Number of ways to select a column or row from grid = 8.
Suppose we select a column of grid length '1' then there are 8(1 + 2 +3+. . . + 8) possible rectangles.
Similarly, if we select a column of grid length '2' then there are 7( 1 + 2 + 3+. . . + 8) possibe rectangles.
Similarly, if we select a column of grid length '3' then there are 6( 1 + 2 + 3+. . . + 8) possibe rectangles.
Similar process of selection will continue until we have selected a column of grid length '8'.
So, total number of rectangles will be
8(1 + 2 +3+. . . + 8) + 7(1 + 2 +3+. . . + 8) + . . . . . . . . +2(1 + 2 +3+. . . + 8) + 1(1 + 2 +3+. . . + 8)
Taking (1+2+3+4+5+6+7+8) as common,
(1+2+3+4+5+6+7+8)(1+2+3+4+5+6+7+8)
(1+2+3+4+5+6+7+8)²
(36)²
1296.
So, there are 1296 total rectangles.
Similarly,
Counting Squares
If we take a grid of a grid length '1' then there will be 8² possible number of squares.
If we take a grid of a grid length '2' then there will be 7² possible number of squares.
This process will continue until we take a grid of grid length '8' which gives 1² possible number of squares.
Total Squares = 8² + 7² + 6² +. . . .+ 2² + 1²
Total Squares = 64 + 49 + 36 +. . . + 4 + 1
Total Squares = 204
So, total 204 squares are there in given grid.
Answer
So, there are 1296 rectangles and 204 squares in given grid.
Method 2 ( Short Cut )
For counting number of rectangles in a n × n grid, we use formula of sum of cubes of first n natural numbers.
Sum of cubes of first n natural numbers =
[ n( n + 1 ) / 2 ]²
For counting number of squares in a n × n grid, we use formula of sum of squares of first n natural numbers.

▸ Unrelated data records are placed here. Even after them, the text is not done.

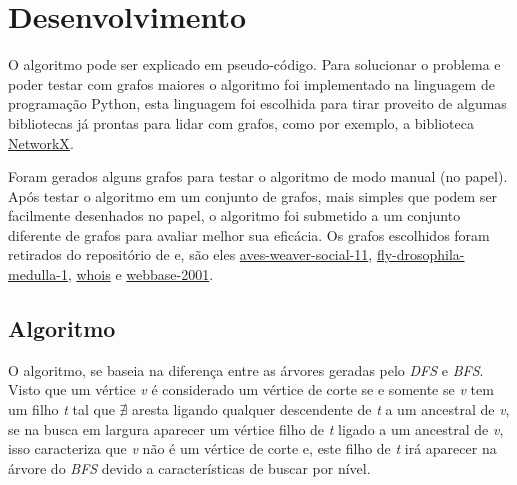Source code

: \documentclass[
	article,
	12pt,
	openright,
	oneside,
	a4paper,
	english,
	french,
	spanish,
	brazil
	]{abntex2}
\begin{document}
\begin{figure*}[htb]
\begin{subfigure}{0.45\textwidth}
    \end{subfigure}
\end{figure*}

\section{Desenvolvimento}
O algoritmo pode ser explicado em pseudo-código. Para solucionar o problema e poder testar com grafos maiores o algoritmo foi implementado na linguagem de programação Python, esta linguagem foi escolhida para tirar proveito de algumas bibliotecas já prontas para lidar com grafos, como por exemplo, a biblioteca \href{https://networkx.github.io/}{NetworkX}.

Foram gerados alguns grafos para testar o algoritmo de modo manual (no papel). Após testar o algoritmo em um conjunto de grafos, mais simples que podem ser facilmente desenhados no papel, o algoritmo foi submetido a um conjunto diferente de grafos para avaliar melhor sua eficácia. Os grafos escolhidos foram retirados do repositório de  e, são eles \href{http://networkrepository.com/aves-weaver-social-11.php}{aves-weaver-social-11}, \href{http://networkrepository.com/bn-fly-drosophila-medulla-1.php}{fly-drosophila-medulla-1}, \href{http://networkrepository.com/tech-WHOIS.php}{whois} e \href{http://networkrepository.com/web-webbase-2001.php}{webbase-2001}.

\subsection{Algoritmo}
O algoritmo, se baseia na diferença entre as árvores geradas pelo \textit{DFS} e \textit{BFS}. Visto que um vértice \textit{v} é considerado um vértice de corte se e somente se \textit{v} tem um filho \textit{t} tal que \(\nexists\) aresta ligando qualquer descendente de \textit{t} a um ancestral de \textit{v}, se na busca em largura aparecer um vértice filho de \textit{t} ligado a um ancestral de \textit{v}, isso caracteriza que \textit{v} não é um vértice de corte e, este filho de \textit{t} irá aparecer na árvore do \textit{BFS} devido a características de buscar por nível.
\end{document}
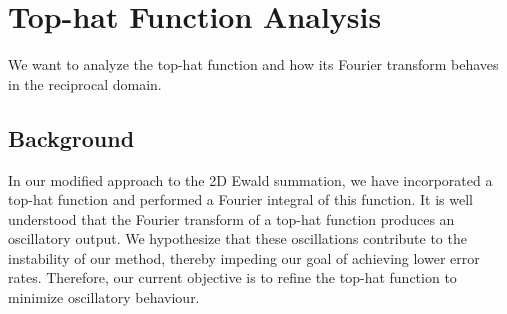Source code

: \clearpage
\section{Top-hat Function Analysis}
We want to analyze the top-hat function and how its Fourier transform behaves in the reciprocal domain.

\subsection*{Background}
In our modified approach to the 2D Ewald summation, we have incorporated a top-hat function and performed a Fourier integral of this function. It is well understood that the Fourier transform of a top-hat function produces an oscillatory output. We hypothesize that these oscillations contribute to the instability of our method, thereby impeding our goal of achieving lower error rates. Therefore, our current objective is to refine the top-hat function to minimize oscillatory behaviour.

Sum of squares of first n natural numbers =
[ n( n + 1 )( 2n + 1 ) / 6 ]
To check the formula, we can put n = 8, which will also give,
1296 rectangles and 204 squares.
Note : Total number of rectangles includes all squares as squares are also rectangles.
Why you ignore me
For a 2x2 square, we have a total of 4 possible rectangles, each 1x2 squares. For the 3x3 square, we can find 12 1x2 squares, 6 1x3 squares, and 4 2x3 squares for a total of 22 squares. For the 4x4 square, we can find 24 1x2's, 16 1x3's, 8 1x4's, 12 2x3's, 6 2x4's, and 4 3x4's for a total of 70 squares.